Quando le Olimpiadi invernali non ci saranno più

La temperatura media del giorno nelle località delle Olimpiadi invernali è salita di oltre 7 gradi in novant’anni.

Solo sei delle 19 località dove si sono già svolte le Olimpiadi invernali potrebbero ospitarle di nuovo tra 50 anni, se l’aumento delle temperature proseguirà secondo le proiezioni. Di certo, a Sochi è la prima e ultima volta.

 

Nel rapporto The future of the winter Olympics in a warmer world i ricercatori della University of Waterloo in Canada e del Management center Innsbruck in Austria affermano che lo svolgimento delle Olimpiadi invernali sarà sempre più a rischio. A seconda degli scenari previsti dai modelli climatici, meno della metà dei luoghi dove si sono già svolte potrebbero ospitare nuovamente manifestazioni di sport invernali. A Sochi si tiene la 22esima edizione, ma i luoghi presi in considerazione dalla ricerca sono 19 perché tre di questi le hanno ospitate due volte, St. Moritz, Lake Placid e Innsbruck.

 

La temperatura media del giorno rilevata nelle località delle Olimpiadi invernali è salita di oltre 7 gradi in 90 anni.
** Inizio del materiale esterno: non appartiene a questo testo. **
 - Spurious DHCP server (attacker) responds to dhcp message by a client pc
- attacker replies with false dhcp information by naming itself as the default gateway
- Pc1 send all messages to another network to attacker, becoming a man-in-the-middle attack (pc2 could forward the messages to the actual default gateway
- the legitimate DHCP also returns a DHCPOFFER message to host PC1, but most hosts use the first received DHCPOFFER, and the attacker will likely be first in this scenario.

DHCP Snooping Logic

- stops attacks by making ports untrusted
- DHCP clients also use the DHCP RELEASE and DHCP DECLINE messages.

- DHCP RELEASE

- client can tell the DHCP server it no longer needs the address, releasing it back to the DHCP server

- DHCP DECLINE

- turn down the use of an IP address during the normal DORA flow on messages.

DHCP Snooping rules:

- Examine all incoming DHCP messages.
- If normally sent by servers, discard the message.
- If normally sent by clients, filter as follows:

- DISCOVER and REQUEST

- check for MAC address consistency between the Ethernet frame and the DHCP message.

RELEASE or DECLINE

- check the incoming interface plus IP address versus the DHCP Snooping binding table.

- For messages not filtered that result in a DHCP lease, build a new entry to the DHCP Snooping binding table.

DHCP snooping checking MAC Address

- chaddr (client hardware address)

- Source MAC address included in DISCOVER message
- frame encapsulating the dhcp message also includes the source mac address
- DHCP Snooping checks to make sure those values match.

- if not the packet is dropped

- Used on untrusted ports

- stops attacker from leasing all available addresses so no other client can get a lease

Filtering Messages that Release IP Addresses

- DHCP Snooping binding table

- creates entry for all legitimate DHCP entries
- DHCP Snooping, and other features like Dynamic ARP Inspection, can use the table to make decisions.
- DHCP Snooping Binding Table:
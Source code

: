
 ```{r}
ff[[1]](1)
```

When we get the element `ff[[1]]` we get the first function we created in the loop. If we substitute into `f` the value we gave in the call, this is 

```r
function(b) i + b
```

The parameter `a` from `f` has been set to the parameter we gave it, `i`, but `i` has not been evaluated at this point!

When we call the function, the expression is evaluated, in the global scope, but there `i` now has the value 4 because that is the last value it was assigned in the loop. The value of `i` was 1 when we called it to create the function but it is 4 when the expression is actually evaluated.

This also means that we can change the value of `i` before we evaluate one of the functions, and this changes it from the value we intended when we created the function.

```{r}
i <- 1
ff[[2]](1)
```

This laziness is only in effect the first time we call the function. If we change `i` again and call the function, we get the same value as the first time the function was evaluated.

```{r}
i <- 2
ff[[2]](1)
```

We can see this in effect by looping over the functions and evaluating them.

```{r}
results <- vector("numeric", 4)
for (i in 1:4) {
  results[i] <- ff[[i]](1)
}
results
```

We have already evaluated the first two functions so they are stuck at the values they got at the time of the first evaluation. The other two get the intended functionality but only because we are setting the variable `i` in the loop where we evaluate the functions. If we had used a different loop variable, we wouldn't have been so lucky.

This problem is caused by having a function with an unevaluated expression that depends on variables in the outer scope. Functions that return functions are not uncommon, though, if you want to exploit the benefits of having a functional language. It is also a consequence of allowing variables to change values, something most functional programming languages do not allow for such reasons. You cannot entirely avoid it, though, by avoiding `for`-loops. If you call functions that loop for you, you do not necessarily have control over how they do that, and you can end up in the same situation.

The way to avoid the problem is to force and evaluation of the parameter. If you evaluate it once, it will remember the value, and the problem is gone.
Tra il 1920 e il 1950 era di 0,4°C, tra il 1960 e il 1990 era salita a 3,1°C. E infine, nelle edizioni a partire dal 2000, è stata 7,8°C.

 

“L’eredità culturale di queste celebrazioni sportive mondiali è a rischio – afferma il geografo Daniel Scott della University of Waterloo – perché sempre meno posti al mondo potranno offrire le condizioni minime per svolgere le Olimpiadi invernali”. “Oggi è difficile immaginare l’organizzazione di questi giochi esclusivamente su ghiaccio e neve naturali” ha concluso Robert Steiger del Management Center Innsbruck.

 

Olimpiadi invernali e riscaldamento globale

 

Daniel Scott ha elaborato questo diagramma delle location dove si sono svolti i Giochi olimpici nella storia e delle loro condizioni climatiche in relazione a diverse quantità di emissioni globali di CO2. Squaw valley negli Usa, Garmisch in Germania, Vancouver in Canada, Torino (in generale tutte le Alpi settentrionali) e la stessa Sochi in Russia dove si tiene la ventiduesima edizione dei Giochi, verso la metà del secolo non saranno più adatte per le gare di sci.